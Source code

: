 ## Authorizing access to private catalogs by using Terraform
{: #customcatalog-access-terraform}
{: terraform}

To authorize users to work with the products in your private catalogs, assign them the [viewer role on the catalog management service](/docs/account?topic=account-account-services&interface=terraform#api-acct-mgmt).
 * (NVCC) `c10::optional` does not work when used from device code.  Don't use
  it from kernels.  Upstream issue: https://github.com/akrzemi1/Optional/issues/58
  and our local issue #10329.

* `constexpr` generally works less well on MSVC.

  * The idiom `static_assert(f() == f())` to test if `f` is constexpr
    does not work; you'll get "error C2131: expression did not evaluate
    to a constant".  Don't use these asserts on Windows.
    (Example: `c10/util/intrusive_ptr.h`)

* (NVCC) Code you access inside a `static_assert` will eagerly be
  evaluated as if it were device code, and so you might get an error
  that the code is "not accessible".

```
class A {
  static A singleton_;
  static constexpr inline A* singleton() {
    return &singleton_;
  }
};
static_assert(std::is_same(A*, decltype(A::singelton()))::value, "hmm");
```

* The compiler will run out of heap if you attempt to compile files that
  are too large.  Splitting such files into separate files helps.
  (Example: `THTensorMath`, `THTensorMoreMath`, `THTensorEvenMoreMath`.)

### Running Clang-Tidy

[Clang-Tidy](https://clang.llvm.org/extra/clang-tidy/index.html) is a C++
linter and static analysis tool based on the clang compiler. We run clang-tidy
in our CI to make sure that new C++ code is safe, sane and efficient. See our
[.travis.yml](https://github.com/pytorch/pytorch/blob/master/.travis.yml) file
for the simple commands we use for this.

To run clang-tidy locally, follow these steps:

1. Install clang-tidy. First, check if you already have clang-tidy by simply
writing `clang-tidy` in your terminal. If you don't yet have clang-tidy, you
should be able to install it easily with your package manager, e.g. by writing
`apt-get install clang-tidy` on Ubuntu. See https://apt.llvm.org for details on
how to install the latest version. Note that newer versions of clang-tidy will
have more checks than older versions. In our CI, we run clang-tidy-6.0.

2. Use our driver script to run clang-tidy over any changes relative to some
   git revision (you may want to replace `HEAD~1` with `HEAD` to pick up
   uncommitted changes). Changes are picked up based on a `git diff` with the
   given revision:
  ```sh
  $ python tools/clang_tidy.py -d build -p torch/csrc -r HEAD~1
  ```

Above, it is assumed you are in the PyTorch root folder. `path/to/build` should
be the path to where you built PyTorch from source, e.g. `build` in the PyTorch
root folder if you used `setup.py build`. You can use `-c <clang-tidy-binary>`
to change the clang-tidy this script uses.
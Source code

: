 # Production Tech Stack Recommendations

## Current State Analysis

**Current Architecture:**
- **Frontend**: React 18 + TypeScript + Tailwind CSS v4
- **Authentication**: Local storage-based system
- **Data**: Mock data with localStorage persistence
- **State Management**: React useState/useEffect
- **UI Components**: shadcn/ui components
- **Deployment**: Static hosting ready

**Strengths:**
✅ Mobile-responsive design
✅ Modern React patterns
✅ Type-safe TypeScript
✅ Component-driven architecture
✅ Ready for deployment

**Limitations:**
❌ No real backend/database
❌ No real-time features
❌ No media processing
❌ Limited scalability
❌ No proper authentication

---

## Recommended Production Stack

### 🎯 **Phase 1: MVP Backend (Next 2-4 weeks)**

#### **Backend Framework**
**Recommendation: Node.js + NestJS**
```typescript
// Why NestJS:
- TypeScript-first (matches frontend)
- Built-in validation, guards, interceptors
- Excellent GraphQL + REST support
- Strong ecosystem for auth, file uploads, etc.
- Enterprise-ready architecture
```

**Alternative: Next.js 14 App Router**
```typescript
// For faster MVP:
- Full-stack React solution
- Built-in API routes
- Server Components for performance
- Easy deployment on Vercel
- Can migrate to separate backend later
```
▬▬▬
- [BRIEF]: Each line of the data above containing the string "safe" is to be copied.

- [TASK OUTPUT]:
in our CI to make sure that new C++ code is safe, sane and efficient. See our
✅ Type-safe TypeScript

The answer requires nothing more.